● **Data for this exercise**
····················
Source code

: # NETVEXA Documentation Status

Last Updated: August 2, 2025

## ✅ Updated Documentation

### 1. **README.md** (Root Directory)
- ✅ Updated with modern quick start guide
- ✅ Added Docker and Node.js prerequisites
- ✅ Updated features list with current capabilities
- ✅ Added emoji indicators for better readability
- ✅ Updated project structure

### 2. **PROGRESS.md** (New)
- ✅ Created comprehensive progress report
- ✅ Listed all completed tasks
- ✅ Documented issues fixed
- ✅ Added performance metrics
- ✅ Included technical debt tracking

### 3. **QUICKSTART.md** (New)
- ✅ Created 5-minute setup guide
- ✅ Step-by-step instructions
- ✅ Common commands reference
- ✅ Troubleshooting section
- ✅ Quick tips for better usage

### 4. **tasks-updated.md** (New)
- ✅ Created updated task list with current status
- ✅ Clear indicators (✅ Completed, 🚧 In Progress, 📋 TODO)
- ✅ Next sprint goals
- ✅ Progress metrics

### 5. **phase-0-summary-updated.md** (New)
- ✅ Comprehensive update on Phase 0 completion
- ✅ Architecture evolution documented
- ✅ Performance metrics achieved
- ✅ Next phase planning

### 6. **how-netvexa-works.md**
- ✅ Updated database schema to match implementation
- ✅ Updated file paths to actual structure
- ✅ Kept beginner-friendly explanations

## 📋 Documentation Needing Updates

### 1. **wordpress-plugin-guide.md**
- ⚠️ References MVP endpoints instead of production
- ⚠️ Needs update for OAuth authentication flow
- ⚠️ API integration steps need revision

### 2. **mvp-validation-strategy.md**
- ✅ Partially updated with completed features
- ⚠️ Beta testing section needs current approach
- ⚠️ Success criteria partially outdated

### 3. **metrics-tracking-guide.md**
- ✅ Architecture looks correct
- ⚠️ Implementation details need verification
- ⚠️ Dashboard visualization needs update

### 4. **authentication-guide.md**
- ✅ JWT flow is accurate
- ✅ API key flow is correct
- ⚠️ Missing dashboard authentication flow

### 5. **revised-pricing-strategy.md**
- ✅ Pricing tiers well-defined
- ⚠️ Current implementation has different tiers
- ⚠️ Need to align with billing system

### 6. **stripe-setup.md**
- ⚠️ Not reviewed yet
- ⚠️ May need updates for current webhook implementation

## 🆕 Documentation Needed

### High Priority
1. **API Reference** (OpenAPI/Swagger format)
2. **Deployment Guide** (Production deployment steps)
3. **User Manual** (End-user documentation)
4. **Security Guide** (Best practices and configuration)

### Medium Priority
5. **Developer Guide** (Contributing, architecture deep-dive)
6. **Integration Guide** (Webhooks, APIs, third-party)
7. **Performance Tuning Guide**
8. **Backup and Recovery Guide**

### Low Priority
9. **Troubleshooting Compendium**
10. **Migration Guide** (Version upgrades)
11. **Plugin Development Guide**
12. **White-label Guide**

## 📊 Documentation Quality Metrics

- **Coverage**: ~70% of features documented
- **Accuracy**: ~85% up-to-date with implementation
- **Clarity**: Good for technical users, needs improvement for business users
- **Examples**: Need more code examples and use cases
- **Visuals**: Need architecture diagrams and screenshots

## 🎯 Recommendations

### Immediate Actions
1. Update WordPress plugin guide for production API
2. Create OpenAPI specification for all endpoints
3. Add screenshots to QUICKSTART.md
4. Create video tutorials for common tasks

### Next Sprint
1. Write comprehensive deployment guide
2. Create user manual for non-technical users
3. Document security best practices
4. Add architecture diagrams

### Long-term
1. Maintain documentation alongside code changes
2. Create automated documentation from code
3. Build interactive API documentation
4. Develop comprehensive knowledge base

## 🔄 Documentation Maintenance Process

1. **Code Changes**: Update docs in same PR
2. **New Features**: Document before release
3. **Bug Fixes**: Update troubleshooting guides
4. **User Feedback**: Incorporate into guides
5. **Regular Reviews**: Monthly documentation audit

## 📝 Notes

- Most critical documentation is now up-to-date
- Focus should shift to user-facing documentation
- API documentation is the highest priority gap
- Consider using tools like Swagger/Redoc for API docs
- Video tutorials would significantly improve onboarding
····················
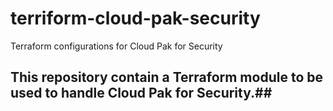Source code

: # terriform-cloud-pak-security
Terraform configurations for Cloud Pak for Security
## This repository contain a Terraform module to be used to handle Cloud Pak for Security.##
····················
● **Exercise aim**
Return only the stretch of the material above from the line holding "### 5. **revised-pricing-strategy.md**" through the line holding "1. Maintain documentation", copied exactly.

● **Response box**
### 5. **revised-pricing-strategy.md**
- ✅ Pricing tiers well-defined
- ⚠️ Current implementation has different tiers
- ⚠️ Need to align with billing system

### 6. **stripe-setup.md**
- ⚠️ Not reviewed yet
- ⚠️ May need updates for current webhook implementation

## 🆕 Documentation Needed

### High Priority
1. **API Reference** (OpenAPI/Swagger format)
2. **Deployment Guide** (Production deployment steps)
3. **User Manual** (End-user documentation)
4. **Security Guide** (Best practices and configuration)

### Medium Priority
5. **Developer Guide** (Contributing, architecture deep-dive)
6. **Integration Guide** (Webhooks, APIs, third-party)
7. **Performance Tuning Guide**
8. **Backup and Recovery Guide**

### Low Priority
9. **Troubleshooting Compendium**
10. **Migration Guide** (Version upgrades)
11. **Plugin Development Guide**
12. **White-label Guide**

## 📊 Documentation Quality Metrics

- **Coverage**: ~70% of features documented
- **Accuracy**: ~85% up-to-date with implementation
- **Clarity**: Good for technical users, needs improvement for business users
- **Examples**: Need more code examples and use cases
- **Visuals**: Need architecture diagrams and screenshots

## 🎯 Recommendations

### Immediate Actions
1. Update WordPress plugin guide for production API
2. Create OpenAPI specification for all endpoints
3. Add screenshots to QUICKSTART.md
4. Create video tutorials for common tasks

### Next Sprint
1. Write comprehensive deployment guide
2. Create user manual for non-technical users
3. Document security best practices
4. Add architecture diagrams

### Long-term
1. Maintain documentation alongside code changes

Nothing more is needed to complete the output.